Custom hooks let you write policies for any agent behavior: enforce project conventions, prevent drift, gate destructive operations, detect stuck agents, or integrate with Slack, approval workflows, and more. They use the same hook event system and allow, deny, instruct decisions as built-in policies.
Quick example
// my-policies.js
import { customPolicies, allow, deny, instruct } from "failproofai";
customPolicies.add({
name: "no-production-writes",
description: "Block writes to paths containing 'production'",
match: { events: ["PreToolUse"] },
fn: async (ctx) => {
if (ctx.toolName !== "Write" && ctx.toolName !== "Edit") return allow();
const path = ctx.toolInput?.file_path ?? "";
if (path.includes("production")) {
return deny("Writes to production paths are blocked");
}
return allow();
},
});
Install it:
failproofai policies --install --custom ./my-policies.js
Installing and updating
# Install with a custom hooks file
failproofai policies --install --custom ./my-policies.js
# Replace the hooks file path
failproofai policies --install --custom ./new-policies.js
# Remove the custom hooks path from config
failproofai policies --uninstall --custom
The resolved absolute path is stored in policies-config.json as customPoliciesPath.
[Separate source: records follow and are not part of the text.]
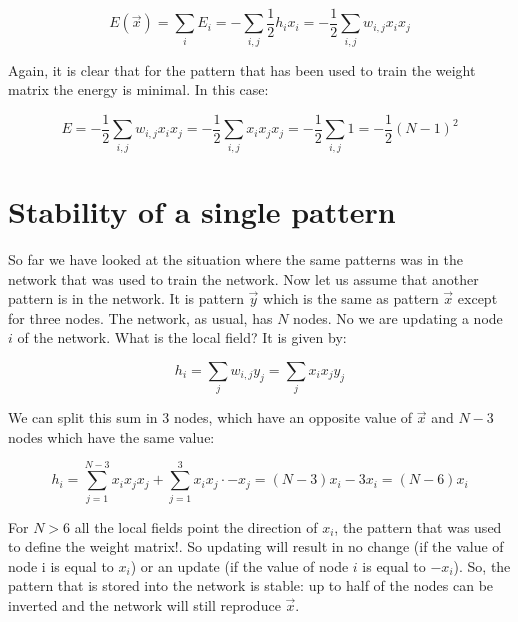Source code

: \[
E(\vec{x}) = \sum_i E_i = - \sum_{i,j}\frac{1}{2}h_ix_i = -\frac{1}{2}\sum_{i,j}w_{i,j}x_ix_j
\]

Again, it is clear that for the pattern that has been used to train the weight
matrix the energy is minimal. In this case:

\[
E = -\frac{1}{2} \sum_{i,j}w_{i,j}x_ix_j = -\frac{1}{2} \sum_{i,j}x_ix_jx_j = -\frac{1}{2}
\sum_{i,j}1 = -\frac{1}{2}(N-1)^2
\]
\section{Stability of a single pattern}
So far we have looked at the situation where the same patterns was in the
network that was used to train the network. Now let us assume that another
pattern is in the network. It is pattern $\vec{y}$ which is the same as pattern $\vec{x}$ except for three nodes. The network, as usual, has $N$ nodes. No we are updating a
node $i$ of the network. What is the local field? It is given by:

\[
h_i = \sum_j w_{i,j}y_j = \sum_j x_ix_jy_j 
\]

We can split this sum in 3 nodes, which have an opposite value of $\vec{x}$ and
$N − 3$ nodes which have the same value:

\[
h_i = \sum^{N-3}_{j=1} x_ix_jx_j + \sum^3_{j=1} x_ix_j · -x_j = (N - 3)x_i - 3x_i = (N - 6)x_i
\]

For $N > 6$ all the local fields point the direction of $x_i$, the pattern that was
used to define the weight matrix!. So updating will result in no change (if the
value of node i is equal to $x_i$) or an update (if the value of node $i$ is equal to
$-x_i$). So, the pattern that is stored into the network is stable: up to half of the
nodes can be inverted and the network will still reproduce $\vec{x}$.

%

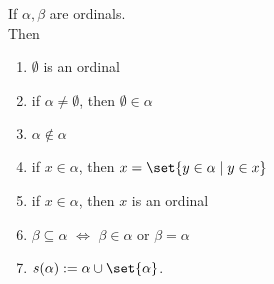 \begin{proposition}\label{prop:1}
    If $\alpha, \beta$ are ordinals.\\
    Then 
    \begin{enumerate}[label=(\arabic*)]
        \item $\emptyset$ is an ordinal
        \item if $\alpha \ne \emptyset$, then $\emptyset \in \alpha$
        \item $\alpha \notin \alpha$
        \item if $x \in \alpha$, then $x = \set{y \in \alpha \mid y \in x}$
        \item if $x \in \alpha$, then $x$ is an ordinal
        \item $\beta \subseteq \alpha$ $\iff$ $\beta \in \alpha$ or $\beta = \alpha$
        \item $s(\alpha) := \alpha \cup \set{\alpha}$.
    \end{enumerate}
\end{proposition}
The file is loaded fresh on every hook event - there is no caching between events.
API
Import
import { customPolicies, allow, deny, instruct } from "failproofai";
customPolicies.add(hook)
Registers a hook. Call this as many times as needed for multiple hooks in the same file.
customPolicies.add({
name: string; // required - unique identifier
description?: string; // shown in `failproofai policies` output
match?: { events?: HookEventType[] }; // filter by event type; omit to match all
fn: (ctx: PolicyContext) => PolicyResult | Promise<PolicyResult>;
});
Decision helpers
| Function | Effect | Use when |
|---|
allow() | Permit the tool call | The action is safe to proceed |
deny(message) | Block the tool call | The agent should not take this action |
instruct(message) | Add context to Claude’s prompt | Give the agent extra context to stay on track |
deny(message) - the message appears to Claude prefixed with "Blocked by failproofai:".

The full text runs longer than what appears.